Van Zanden, Jan Luiten, Eltjo Buringh, and Maarten Bosker. “The Rise and Decline of European Parliaments, 1188-1789.” Economic History Review 65, no. 3 (2012): 835-61.

Tuesday, 29 November 2016

Long Run Growth in Spain: Evidence from Historical National Accounts

Leandro Prados de la Escosura
 (Universidad Carlos III,
CEPR, Groningen, and CAGE)
Can we rely on historical estimates of GDP to assess output and material welfare in the long run? 

In the early days of modern economic quantification, Kuznets (1952: 16-17), noticed the “tendency to shrink from long-term estimates” on the grounds of “the increasing inadequacy of the data as one goes back in time and to the increasing discontinuity in social and economic conditions”. Cautious historians recommend to restrict the use of GDP to societies that had efficient recording mechanisms, relatively centralised economic activities, and a small subsistence sector (Hudson, 2016; Deng and O’Brien, 2016). But should not the adequacy of data be “judged in terms of the uses of the results” (Kuznets, 1952: 17)? 

A new dataset

It is with these caveats that a new set of historical national accounts, with GDP estimates from the demand and supply side, is presented for Spain as the basis to investigate its modern economic growth (Prados de la Escosura, 2016b). 
Historical output and expenditure series are reconstructed for the century prior to the introduction of modern national accounts. The new series are built from highly disaggregated data grounded on the painstaking research carried out during the last decades. 
Then, available national accounts are spliced through interpolation, as an alternative to conventional retropolation, to derive new continuous series for 1958-2015 (Prados de la Escosura, 2014, 2016a). Later, the series for the ‘pre-statistical era’ are linked to the spliced national accounts providing yearly series for GDP and its components over 1850-2015. Finally, on the basis of new population and labour force estimates, GDP per head and labour productivity are derived (the dataset can be accessed at http://espacioinvestiga.org/bbdd-chne/?lang=en)

What do the data show? 

Aggregate economic activity multiplied fifty times between 1850 and 2015, at an average cumulative growth rate of 2.4 per cent per year. Four main phases may be established: 1850-1950 (with a shift to a lower level during the Civil War, 1936-1939), 1951-1974, 1975-2007, and 2008-2015, in which the growth trend varied significantly. 

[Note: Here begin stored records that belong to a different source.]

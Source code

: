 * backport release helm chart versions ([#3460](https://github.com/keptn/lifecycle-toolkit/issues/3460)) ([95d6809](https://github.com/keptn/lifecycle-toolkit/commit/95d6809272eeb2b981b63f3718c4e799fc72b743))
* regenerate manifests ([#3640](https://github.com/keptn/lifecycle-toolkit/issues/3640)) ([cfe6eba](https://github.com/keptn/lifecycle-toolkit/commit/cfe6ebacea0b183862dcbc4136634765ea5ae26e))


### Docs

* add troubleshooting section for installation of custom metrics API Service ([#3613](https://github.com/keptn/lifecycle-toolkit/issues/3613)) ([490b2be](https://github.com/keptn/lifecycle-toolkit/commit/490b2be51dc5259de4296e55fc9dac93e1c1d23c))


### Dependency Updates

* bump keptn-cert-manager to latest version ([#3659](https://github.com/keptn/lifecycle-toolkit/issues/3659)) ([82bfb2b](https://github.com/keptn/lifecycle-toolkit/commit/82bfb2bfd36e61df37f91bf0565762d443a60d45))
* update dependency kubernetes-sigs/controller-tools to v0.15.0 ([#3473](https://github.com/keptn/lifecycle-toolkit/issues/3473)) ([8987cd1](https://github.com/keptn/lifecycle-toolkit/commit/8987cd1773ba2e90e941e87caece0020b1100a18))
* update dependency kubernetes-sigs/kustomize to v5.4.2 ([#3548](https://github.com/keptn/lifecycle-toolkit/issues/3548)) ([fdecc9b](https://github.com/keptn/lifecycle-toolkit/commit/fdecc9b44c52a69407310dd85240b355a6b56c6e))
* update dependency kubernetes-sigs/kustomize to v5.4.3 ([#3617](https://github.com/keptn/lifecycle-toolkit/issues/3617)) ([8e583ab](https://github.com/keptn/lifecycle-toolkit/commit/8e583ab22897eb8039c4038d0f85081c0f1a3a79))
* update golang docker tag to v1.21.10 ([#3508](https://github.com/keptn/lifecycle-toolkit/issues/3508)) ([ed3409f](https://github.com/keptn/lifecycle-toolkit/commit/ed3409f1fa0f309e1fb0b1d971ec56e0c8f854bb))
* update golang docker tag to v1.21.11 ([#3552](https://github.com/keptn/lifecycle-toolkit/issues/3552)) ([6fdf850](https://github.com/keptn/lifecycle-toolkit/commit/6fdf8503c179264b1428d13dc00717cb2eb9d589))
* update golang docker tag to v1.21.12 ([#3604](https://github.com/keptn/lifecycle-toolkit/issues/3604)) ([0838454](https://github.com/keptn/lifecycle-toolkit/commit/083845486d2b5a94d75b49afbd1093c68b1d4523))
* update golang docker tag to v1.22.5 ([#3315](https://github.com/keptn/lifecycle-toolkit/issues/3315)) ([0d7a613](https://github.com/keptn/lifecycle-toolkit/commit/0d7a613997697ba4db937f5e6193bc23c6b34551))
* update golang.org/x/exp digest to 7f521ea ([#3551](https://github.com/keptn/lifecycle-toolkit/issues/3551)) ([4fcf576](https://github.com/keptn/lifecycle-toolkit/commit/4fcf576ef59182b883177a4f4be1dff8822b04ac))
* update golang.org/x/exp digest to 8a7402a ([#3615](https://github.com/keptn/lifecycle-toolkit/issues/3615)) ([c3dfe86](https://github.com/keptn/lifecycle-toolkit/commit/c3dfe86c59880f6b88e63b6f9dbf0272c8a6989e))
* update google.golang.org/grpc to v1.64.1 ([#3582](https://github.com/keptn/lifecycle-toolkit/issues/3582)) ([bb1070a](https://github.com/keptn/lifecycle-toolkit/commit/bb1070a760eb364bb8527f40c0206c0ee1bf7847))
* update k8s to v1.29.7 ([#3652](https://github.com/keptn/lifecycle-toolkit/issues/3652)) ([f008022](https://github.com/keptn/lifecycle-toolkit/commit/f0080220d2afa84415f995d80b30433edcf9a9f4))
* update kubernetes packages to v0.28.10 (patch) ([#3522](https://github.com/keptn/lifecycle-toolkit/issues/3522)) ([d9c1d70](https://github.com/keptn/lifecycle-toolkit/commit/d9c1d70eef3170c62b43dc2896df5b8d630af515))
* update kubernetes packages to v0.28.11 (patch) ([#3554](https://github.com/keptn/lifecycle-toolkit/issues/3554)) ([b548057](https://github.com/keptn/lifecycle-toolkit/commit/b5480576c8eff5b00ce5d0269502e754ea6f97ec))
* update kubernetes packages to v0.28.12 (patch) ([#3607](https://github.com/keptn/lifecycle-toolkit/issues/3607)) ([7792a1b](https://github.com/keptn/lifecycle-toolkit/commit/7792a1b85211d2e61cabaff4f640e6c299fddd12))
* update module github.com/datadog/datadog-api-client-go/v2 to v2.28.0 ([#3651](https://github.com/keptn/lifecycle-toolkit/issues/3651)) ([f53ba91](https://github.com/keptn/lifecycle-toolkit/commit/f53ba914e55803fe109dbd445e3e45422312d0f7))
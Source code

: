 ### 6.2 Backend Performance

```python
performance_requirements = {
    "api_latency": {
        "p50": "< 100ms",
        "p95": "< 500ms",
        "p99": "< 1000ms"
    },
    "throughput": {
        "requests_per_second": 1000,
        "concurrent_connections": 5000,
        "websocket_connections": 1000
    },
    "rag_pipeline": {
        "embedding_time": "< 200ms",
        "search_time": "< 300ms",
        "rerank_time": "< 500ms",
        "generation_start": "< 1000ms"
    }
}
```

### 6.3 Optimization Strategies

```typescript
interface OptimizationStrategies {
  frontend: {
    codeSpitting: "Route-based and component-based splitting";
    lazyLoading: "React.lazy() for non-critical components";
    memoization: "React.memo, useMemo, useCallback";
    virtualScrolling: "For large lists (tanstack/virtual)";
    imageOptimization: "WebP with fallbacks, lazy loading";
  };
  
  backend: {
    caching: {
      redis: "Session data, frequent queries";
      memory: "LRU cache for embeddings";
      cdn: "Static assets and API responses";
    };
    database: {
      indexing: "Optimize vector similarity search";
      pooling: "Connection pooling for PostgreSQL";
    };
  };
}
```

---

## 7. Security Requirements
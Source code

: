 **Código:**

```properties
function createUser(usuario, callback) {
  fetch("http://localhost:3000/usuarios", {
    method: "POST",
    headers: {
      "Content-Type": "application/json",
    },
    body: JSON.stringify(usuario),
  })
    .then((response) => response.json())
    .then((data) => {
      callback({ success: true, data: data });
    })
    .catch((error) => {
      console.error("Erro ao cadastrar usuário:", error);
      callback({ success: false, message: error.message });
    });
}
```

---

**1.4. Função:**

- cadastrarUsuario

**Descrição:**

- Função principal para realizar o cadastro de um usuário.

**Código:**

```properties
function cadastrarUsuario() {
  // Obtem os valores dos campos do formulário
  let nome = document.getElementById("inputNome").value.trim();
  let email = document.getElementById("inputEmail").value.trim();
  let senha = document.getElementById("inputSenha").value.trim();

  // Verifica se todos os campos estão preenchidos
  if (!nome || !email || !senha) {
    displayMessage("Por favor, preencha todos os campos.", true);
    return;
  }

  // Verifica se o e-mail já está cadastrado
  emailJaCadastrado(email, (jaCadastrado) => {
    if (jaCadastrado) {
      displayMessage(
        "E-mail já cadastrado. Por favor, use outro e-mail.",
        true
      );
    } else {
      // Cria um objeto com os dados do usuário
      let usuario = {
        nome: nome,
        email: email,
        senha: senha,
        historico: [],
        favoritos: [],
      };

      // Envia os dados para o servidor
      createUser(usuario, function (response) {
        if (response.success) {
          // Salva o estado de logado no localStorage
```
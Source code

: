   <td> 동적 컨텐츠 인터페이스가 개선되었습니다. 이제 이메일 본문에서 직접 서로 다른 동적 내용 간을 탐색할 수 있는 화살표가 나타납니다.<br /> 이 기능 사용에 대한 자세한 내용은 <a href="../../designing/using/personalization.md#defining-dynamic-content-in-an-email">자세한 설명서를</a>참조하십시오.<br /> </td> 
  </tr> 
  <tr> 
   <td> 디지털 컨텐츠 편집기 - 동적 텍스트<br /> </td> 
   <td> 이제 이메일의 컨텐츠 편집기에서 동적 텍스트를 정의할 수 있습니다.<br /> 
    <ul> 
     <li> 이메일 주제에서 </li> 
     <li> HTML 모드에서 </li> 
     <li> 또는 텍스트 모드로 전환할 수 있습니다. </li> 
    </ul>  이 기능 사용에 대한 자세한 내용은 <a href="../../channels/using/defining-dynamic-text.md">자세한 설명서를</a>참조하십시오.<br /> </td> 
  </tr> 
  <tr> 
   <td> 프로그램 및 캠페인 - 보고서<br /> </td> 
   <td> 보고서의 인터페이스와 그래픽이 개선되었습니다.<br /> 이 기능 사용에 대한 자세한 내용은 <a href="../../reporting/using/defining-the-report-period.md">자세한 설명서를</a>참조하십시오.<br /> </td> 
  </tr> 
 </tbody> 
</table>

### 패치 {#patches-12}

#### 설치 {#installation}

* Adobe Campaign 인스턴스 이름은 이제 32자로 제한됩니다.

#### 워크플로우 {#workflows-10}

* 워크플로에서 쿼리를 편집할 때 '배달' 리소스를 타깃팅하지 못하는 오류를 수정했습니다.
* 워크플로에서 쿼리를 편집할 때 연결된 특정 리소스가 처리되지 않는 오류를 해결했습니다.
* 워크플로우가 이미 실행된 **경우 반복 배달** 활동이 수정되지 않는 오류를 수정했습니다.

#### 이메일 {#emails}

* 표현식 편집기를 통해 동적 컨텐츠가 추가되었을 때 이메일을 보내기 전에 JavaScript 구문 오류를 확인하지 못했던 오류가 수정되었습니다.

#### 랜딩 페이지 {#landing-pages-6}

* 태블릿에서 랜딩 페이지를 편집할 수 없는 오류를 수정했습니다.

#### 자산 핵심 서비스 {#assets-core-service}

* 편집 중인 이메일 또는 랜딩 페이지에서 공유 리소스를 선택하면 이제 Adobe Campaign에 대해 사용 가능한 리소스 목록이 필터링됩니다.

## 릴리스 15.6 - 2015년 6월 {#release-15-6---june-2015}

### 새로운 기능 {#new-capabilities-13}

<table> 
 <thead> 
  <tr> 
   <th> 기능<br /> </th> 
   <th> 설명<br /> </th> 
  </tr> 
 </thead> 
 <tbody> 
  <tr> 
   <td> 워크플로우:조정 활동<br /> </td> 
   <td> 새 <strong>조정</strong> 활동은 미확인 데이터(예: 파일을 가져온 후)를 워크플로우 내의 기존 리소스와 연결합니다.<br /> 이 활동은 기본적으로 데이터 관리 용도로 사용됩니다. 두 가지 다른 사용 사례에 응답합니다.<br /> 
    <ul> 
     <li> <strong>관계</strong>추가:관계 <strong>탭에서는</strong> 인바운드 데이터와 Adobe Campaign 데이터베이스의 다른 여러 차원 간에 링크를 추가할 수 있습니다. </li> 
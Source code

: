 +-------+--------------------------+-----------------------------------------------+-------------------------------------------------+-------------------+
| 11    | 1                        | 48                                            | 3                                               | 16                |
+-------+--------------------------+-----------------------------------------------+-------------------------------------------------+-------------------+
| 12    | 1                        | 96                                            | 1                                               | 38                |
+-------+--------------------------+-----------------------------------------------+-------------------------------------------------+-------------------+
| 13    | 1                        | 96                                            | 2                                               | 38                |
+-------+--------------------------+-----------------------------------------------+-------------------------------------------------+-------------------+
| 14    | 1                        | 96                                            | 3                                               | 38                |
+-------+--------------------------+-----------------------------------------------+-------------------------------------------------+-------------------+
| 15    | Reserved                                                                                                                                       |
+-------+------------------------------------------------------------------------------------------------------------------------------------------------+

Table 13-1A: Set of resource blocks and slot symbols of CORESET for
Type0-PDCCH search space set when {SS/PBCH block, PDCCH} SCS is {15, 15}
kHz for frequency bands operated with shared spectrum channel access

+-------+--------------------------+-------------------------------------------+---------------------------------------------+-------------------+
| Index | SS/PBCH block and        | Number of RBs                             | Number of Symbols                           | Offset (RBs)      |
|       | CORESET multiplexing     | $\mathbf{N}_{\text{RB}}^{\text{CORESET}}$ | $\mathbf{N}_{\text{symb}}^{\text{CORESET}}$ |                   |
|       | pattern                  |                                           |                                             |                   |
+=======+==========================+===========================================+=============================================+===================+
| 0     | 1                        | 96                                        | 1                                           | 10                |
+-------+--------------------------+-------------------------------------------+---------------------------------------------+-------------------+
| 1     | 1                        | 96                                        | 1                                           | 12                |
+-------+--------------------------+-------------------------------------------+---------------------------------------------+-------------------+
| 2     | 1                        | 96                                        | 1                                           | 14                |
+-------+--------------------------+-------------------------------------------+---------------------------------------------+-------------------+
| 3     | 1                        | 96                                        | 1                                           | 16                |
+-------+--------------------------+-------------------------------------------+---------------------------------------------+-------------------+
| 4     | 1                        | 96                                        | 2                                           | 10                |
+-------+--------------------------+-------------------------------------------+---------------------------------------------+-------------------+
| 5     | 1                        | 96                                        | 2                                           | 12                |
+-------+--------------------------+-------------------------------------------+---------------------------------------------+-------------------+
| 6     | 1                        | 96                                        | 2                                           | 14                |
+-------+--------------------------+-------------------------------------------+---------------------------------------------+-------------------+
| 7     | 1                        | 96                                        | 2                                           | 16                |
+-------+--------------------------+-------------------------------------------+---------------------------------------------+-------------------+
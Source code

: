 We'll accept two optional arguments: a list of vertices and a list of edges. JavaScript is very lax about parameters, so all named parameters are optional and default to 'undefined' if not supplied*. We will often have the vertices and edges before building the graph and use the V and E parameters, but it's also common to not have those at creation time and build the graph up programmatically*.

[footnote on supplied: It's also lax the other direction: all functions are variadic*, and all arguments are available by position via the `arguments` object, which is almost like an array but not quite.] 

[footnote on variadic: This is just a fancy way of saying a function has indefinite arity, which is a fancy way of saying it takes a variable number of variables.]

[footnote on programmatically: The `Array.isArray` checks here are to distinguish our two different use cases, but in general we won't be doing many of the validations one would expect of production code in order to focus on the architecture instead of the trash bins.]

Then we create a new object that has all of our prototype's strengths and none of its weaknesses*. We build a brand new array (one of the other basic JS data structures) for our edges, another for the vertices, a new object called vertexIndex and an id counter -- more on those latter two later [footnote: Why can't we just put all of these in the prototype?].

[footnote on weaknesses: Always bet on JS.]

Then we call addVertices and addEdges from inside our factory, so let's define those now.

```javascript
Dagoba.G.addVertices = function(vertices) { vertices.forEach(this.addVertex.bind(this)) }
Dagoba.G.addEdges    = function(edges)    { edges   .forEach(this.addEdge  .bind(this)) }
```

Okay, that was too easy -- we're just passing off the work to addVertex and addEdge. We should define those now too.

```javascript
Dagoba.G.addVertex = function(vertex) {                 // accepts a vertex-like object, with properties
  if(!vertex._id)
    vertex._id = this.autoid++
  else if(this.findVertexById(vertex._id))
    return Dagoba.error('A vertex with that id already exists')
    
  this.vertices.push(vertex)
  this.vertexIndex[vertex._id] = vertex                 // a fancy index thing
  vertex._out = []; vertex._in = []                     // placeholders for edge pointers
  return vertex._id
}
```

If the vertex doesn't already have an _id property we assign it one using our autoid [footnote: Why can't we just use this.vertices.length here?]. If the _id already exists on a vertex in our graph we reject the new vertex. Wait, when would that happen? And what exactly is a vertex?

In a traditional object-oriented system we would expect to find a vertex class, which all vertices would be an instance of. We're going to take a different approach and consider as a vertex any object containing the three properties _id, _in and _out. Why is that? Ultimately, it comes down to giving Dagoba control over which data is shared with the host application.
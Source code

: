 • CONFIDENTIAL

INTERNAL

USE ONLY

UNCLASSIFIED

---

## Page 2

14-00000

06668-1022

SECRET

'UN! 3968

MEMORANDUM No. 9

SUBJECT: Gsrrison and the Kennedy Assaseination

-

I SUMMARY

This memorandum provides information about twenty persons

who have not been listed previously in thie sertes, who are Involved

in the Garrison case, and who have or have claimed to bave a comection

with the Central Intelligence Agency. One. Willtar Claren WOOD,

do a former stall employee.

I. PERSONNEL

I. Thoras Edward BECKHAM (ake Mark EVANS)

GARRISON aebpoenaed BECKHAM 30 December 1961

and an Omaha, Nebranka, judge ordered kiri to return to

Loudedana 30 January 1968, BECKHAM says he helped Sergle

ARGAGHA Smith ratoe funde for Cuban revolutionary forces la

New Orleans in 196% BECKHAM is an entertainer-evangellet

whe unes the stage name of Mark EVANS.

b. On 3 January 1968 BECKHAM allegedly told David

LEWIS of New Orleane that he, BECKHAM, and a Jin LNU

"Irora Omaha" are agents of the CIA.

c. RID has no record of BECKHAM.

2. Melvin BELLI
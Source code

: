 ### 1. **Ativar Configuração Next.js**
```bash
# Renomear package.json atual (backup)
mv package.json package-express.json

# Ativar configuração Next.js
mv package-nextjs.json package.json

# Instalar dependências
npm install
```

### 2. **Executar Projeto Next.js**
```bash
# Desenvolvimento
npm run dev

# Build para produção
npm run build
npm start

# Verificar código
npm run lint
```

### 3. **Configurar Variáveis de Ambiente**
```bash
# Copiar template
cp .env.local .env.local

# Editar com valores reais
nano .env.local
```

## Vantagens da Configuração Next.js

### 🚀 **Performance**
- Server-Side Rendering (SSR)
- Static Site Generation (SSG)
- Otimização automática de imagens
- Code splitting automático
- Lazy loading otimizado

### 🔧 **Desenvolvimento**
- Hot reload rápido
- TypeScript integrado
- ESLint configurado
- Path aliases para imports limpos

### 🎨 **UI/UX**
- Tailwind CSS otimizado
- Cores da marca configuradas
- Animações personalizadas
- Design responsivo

Figure 1. Real GDP and GDP per head (2010=100) (logs)


But to what extent did a larger amount of goods and services affect individuals’ living conditions? Since population trebled, real GDP per head experienced nearly a 16-fold increase, growing at an annual rate of 1.7 percent. Such an improvement took place at an uneven pace. Per capita GDP grew at 0.7 per cent over 1850-1950, doubling its initial level. During the next quarter of a century, the Golden Age, its pace accelerated more than 7-fold, so by 1974 per capita income was 3.6 times higher than in 1950. Although economic progress slowed down from 1975 onwards, and the rate of per capita GDP growth shrank to one-half that of the Golden Age, the level of per capita GDP more than doubled between 1974 and 2007. The Great Recession (2008-13) shrank per capita income by 11 per cent, but, by 2015, its level was still 83 per cent higher than at the time of Spain’s EU accession (1985).
What steered such a remarkable rise in product per capita? GDP per capita depends on the amount of work per person and how productive this effort is. GDP per capita and labour productivity (measured as GDP per hour worked) evolved alongside over 1850-2015, even though, as the amount of hours worked per person shrank labour productivity grew at a faster pace –it increased 23-fold against 16-fold for GDP per capita. 


Figure 2. Per Capita GDP and its Components, 1850-2015 (2010=100) (logs)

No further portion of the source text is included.